The project “an optics life” started in September 2010. The first contribution members are Flexoptix, DE-CIX, MANDA and hostserver. The project members will provide a framework to easily contribute to this project for each single network operator. Our first work on the framework will be presented at DENOG2 so that new members get an idea how easy it will be to contribute to the project. Marcus will present the implementation on the basis of RANCID. Keep in mind that we are also opened for other approaches to get the job done. Hopefully there will be an valuable discussion at DENOG2.
Project Timeline: The framework will be published within the year 2010. The analysis of the transceiver data will start in mid 2011. First results might be available at the end of 2011. The project coordination is done by Thomas Weible – [email protected]
“The German Internet Infrastructure: Exposure and Monitoring” - Thomas C. Schmidt
The Internet was originally shaped to offer transmission services to those who were willing to inter-connect.
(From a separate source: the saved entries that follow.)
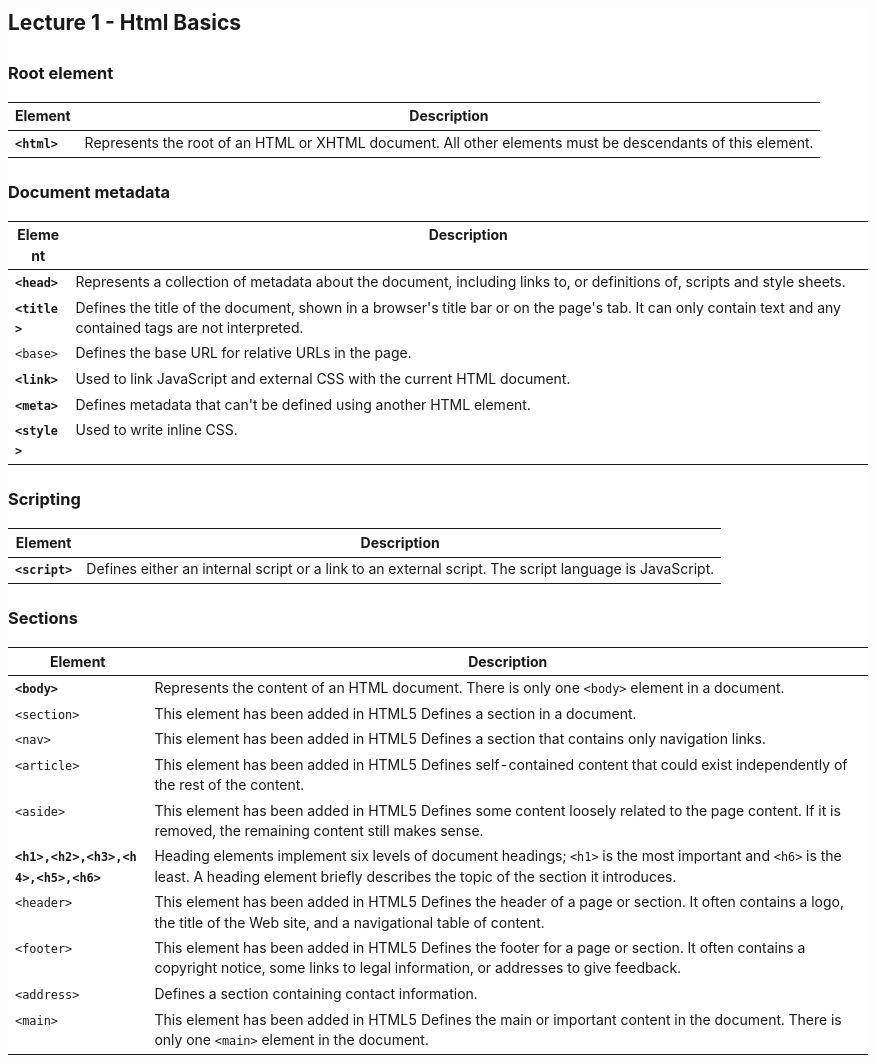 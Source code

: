 ## Lecture 1 - Html Basics 

### Root element

| Element      | Description                                                                                               |
| ------------ | --------------------------------------------------------------------------------------------------------- |
| **`<html>`** | Represents the root of an HTML or XHTML document. All other elements must be descendants of this element. |

### Document metadata

| Element       | Description                                                                                                                                                  |
| ------------- | ------------------------------------------------------------------------------------------------------------------------------------------------------------ |
| **`<head>`**  | Represents a collection of metadata about the document, including links to, or definitions of, scripts and style sheets.                                     |
| **`<title>`** | Defines the title of the document, shown in a browser's title bar or on the page's tab. It can only contain text and any contained tags are not interpreted. |
| `<base>`      | Defines the base URL for relative URLs in the page.                                                                                                          |
| **`<link>`**  | Used to link JavaScript and external CSS with the current HTML document.                                                                                     |
| **`<meta>`**  | Defines metadata that can't be defined using another HTML element.                                                                                           |
| **`<style>`** | Used to write inline CSS.                                                                                                                                    |

### Scripting

| Element        | Description                                                                                           |
| -------------- | ----------------------------------------------------------------------------------------------------- |
| **`<script>`** | Defines either an internal script or a link to an external script. The script language is JavaScript. |

### Sections

| Element                             | Description                                                                                                                                                                                   |
| ----------------------------------- | --------------------------------------------------------------------------------------------------------------------------------------------------------------------------------------------- |
| **`<body>`**                        | Represents the content of an HTML document. There is only one `<body>` element in a document.                                                                                                 |
| `<section> `                        | This element has been added in HTML5	Defines a section in a document.                                                                                                                         |
| `<nav>`                             | This element has been added in HTML5	Defines a section that contains only navigation links.                                                                                                   |
| `<article>`                         | This element has been added in HTML5	Defines self-contained content that could exist independently of the rest of the content.                                                                |
| `<aside>`                           | This element has been added in HTML5	Defines some content loosely related to the page content. If it is removed, the remaining content still makes sense.                                     |
| **`<h1>,<h2>,<h3>,<h4>,<h5>,<h6>`** | Heading elements implement six levels of document headings; `<h1>` is the most important and `<h6>` is the least. A heading element briefly describes the topic of the section it introduces. |
| `<header>`                          | This element has been added in HTML5	Defines the header of a page or section. It often contains a logo, the title of the Web site, and a navigational table of content.                       |
| `<footer>`                          | This element has been added in HTML5	Defines the footer for a page or section. It often contains a copyright notice, some links to legal information, or addresses to give feedback.          |
| `<address>`                         | Defines a section containing contact information.                                                                                                                                             |
| `<main>`                            | This element has been added in HTML5	Defines the main or important content in the document. There is only one `<main>` element in the document.                                               |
Its scalable architecture aimed at supporting a global information infrastructure without contributions at a national level, nor governmental support. Meanwhile the Internet has matured to a mission-critical infrastructure for enabling key operations of public administration and business affairs, of research, education, and entertainment within individual countries. In this presentation, we first identify, characterize and visualize the fraction of the Internet that serves as the nation-centric communication system of Germany. Starting from the RIPE database and harvesting several additional databases, route monitors and Internet measurement projects, we extract the minimal routing graph that interconnects all members, as well as a subset of relevant players within the German Internet. This characterization has been obtained fully automatic by a chain of retrieval and refinement tools. It thus can be exploited to build an online monitoring system for performing fault and performance management of the national routing system. First concepts for such a German routing information system are discussed, as well.